■ ABOUT THIS TASK: For the listing that follows, give again exactly the lines from the one with "Effective leadership is" to the one with "Innovation can be", including both.

■ RECORDS FOR THE TASK:
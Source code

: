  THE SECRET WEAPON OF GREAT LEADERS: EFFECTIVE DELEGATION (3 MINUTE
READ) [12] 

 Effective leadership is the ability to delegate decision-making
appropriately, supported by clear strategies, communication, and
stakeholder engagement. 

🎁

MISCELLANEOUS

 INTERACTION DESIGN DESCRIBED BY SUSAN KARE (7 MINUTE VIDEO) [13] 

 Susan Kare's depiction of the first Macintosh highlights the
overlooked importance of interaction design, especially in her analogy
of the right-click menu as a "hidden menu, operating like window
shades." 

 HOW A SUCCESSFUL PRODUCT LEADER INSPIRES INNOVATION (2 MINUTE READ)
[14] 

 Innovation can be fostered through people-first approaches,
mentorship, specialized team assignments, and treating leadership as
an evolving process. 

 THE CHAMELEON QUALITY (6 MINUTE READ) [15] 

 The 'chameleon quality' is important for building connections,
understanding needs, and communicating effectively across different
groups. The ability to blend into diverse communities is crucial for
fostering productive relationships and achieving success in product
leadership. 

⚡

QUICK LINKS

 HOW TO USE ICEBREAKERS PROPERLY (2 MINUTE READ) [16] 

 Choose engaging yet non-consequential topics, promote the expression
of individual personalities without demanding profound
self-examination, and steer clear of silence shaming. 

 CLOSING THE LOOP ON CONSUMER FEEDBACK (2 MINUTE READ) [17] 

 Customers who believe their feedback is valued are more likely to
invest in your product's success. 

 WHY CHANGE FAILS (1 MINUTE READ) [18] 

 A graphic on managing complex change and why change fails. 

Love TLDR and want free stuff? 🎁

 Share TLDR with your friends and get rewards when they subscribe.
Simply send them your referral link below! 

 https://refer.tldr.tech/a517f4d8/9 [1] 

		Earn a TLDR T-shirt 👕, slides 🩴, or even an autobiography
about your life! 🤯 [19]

■ EXERCISE RESULT:
 Effective leadership is the ability to delegate decision-making
appropriately, supported by clear strategies, communication, and
stakeholder engagement. 

🎁

MISCELLANEOUS

 INTERACTION DESIGN DESCRIBED BY SUSAN KARE (7 MINUTE VIDEO) [13] 

 Susan Kare's depiction of the first Macintosh highlights the
overlooked importance of interaction design, especially in her analogy
of the right-click menu as a "hidden menu, operating like window
shades." 

 HOW A SUCCESSFUL PRODUCT LEADER INSPIRES INNOVATION (2 MINUTE READ)
[14] 

 Innovation can be fostered through people-first approaches,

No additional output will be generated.